REQUIREMENT: Scan the data below. Pull out each line where "columnspan" occurs.

RECORDED INFORMATION:
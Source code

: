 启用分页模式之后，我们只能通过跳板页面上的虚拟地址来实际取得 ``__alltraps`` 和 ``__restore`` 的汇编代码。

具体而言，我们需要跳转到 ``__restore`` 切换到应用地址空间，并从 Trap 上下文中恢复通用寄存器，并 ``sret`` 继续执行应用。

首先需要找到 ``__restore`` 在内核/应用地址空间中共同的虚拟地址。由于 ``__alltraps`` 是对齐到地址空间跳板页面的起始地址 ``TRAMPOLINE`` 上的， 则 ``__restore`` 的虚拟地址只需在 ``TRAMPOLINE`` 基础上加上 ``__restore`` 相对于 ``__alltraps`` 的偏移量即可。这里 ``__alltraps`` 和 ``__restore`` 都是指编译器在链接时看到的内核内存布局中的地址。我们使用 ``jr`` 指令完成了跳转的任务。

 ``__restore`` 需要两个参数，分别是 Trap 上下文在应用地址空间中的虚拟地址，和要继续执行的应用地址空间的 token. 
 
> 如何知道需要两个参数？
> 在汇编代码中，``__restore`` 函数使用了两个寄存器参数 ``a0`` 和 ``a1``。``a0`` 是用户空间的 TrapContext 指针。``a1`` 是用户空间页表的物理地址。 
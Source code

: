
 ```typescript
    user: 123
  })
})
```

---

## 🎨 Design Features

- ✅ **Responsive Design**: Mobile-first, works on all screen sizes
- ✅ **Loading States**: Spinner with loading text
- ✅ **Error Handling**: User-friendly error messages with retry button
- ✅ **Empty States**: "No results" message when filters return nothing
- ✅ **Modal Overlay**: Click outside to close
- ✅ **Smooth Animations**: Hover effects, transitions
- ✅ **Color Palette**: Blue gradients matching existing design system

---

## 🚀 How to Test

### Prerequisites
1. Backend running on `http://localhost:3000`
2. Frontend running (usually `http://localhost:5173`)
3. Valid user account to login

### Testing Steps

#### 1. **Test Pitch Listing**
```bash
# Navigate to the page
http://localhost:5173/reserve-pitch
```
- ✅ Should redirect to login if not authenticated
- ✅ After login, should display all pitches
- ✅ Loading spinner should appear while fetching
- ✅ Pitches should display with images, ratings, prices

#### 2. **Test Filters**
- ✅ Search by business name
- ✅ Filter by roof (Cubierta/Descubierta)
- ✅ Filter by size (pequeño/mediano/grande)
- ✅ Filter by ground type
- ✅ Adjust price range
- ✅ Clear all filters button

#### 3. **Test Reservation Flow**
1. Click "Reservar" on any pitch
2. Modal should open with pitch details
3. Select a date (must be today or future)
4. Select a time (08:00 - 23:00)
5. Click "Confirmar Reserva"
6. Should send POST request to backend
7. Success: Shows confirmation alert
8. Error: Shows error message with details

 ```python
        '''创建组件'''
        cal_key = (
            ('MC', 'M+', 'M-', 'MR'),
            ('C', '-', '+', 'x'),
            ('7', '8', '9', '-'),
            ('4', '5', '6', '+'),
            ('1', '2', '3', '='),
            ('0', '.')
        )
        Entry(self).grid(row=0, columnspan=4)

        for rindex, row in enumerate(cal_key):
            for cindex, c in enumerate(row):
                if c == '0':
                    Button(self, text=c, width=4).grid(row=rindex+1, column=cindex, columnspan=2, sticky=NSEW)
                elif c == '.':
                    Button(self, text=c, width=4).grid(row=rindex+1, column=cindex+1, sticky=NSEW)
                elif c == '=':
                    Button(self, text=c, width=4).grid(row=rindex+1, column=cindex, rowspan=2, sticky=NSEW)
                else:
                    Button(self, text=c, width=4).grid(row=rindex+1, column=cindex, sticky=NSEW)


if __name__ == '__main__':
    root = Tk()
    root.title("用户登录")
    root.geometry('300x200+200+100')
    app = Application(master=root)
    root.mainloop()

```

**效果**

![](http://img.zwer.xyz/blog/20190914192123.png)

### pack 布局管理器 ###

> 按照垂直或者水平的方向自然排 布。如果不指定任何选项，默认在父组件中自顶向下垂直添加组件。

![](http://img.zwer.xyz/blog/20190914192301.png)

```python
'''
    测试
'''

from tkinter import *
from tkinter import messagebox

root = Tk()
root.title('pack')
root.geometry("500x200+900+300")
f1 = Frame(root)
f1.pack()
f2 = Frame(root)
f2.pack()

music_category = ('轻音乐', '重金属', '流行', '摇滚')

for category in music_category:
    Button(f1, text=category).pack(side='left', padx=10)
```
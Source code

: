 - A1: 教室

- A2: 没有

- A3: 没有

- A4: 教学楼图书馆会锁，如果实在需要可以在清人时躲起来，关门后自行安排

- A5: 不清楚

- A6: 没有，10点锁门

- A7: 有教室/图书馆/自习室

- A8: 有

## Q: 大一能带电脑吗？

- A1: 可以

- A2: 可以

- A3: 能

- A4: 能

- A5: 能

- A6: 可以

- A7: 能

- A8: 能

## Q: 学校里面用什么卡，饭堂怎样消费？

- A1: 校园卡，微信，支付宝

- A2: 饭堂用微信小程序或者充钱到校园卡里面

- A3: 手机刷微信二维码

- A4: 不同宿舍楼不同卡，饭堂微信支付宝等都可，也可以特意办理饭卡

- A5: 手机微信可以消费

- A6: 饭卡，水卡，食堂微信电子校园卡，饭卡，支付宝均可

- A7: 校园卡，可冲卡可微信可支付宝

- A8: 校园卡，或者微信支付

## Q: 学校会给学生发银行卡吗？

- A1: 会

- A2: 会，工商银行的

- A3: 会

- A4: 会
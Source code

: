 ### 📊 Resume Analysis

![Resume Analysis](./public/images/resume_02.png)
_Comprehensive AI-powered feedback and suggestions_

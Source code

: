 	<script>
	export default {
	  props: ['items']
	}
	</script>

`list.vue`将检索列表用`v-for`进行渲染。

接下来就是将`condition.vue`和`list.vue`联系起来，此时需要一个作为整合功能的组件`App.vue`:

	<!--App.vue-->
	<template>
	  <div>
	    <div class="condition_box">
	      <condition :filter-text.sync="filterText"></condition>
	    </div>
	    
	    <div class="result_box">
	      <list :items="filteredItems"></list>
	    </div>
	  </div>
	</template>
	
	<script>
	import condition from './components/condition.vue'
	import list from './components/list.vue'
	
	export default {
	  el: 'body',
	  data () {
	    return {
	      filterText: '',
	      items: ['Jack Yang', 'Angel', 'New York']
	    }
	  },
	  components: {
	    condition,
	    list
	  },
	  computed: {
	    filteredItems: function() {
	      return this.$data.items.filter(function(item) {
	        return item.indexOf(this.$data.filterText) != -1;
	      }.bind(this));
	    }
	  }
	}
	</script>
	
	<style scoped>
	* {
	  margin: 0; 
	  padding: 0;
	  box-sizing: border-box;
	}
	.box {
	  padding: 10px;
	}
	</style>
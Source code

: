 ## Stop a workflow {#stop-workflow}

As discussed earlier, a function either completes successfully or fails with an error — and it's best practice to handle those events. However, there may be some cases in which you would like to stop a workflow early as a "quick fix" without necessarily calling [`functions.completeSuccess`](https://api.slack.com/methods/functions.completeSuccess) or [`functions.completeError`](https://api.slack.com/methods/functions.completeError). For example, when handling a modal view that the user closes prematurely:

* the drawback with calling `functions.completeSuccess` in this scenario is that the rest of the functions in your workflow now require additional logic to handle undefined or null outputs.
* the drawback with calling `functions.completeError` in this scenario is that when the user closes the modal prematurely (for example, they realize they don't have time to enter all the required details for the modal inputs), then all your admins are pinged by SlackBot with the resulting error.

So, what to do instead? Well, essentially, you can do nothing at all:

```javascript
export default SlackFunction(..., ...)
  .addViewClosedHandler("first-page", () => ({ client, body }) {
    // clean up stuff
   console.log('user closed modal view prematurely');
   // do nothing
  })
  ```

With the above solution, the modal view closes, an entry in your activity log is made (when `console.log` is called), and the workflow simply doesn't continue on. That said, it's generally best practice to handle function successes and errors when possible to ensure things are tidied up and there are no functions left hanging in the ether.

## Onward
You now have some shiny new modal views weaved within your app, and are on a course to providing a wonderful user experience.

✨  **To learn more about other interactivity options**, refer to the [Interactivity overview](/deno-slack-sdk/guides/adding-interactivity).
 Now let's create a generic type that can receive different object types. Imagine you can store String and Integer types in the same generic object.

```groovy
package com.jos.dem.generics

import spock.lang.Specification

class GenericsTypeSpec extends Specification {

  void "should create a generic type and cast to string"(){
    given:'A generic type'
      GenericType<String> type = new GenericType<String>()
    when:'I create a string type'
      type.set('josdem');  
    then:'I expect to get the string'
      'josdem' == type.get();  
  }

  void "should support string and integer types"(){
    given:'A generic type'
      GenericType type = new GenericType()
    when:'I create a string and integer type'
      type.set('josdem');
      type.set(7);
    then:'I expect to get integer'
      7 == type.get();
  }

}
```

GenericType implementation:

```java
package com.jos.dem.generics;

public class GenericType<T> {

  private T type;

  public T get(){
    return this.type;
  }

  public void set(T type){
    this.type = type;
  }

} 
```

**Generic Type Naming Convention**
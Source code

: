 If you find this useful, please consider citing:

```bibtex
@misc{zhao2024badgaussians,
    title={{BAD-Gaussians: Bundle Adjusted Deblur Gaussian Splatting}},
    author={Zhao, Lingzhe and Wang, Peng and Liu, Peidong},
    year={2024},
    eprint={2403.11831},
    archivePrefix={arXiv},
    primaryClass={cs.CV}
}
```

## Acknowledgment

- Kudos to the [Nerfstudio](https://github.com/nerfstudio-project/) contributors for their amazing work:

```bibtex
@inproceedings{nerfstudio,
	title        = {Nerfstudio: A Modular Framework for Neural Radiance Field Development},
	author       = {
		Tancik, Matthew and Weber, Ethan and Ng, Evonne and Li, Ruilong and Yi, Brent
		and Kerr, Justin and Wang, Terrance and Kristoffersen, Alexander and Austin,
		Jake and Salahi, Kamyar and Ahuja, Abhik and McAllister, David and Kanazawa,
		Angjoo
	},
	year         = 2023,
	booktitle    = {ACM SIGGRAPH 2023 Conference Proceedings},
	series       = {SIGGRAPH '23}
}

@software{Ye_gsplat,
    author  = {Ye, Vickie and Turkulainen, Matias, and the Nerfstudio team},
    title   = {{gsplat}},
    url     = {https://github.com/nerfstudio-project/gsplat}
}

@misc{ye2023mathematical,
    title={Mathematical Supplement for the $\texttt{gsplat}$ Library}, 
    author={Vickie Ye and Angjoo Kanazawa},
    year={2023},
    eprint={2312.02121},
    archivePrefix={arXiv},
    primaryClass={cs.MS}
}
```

WRITTEN SOLUTION:
        Entry(self).grid(row=0, columnspan=4)
                    Button(self, text=c, width=4).grid(row=rindex+1, column=cindex, columnspan=2, sticky=NSEW)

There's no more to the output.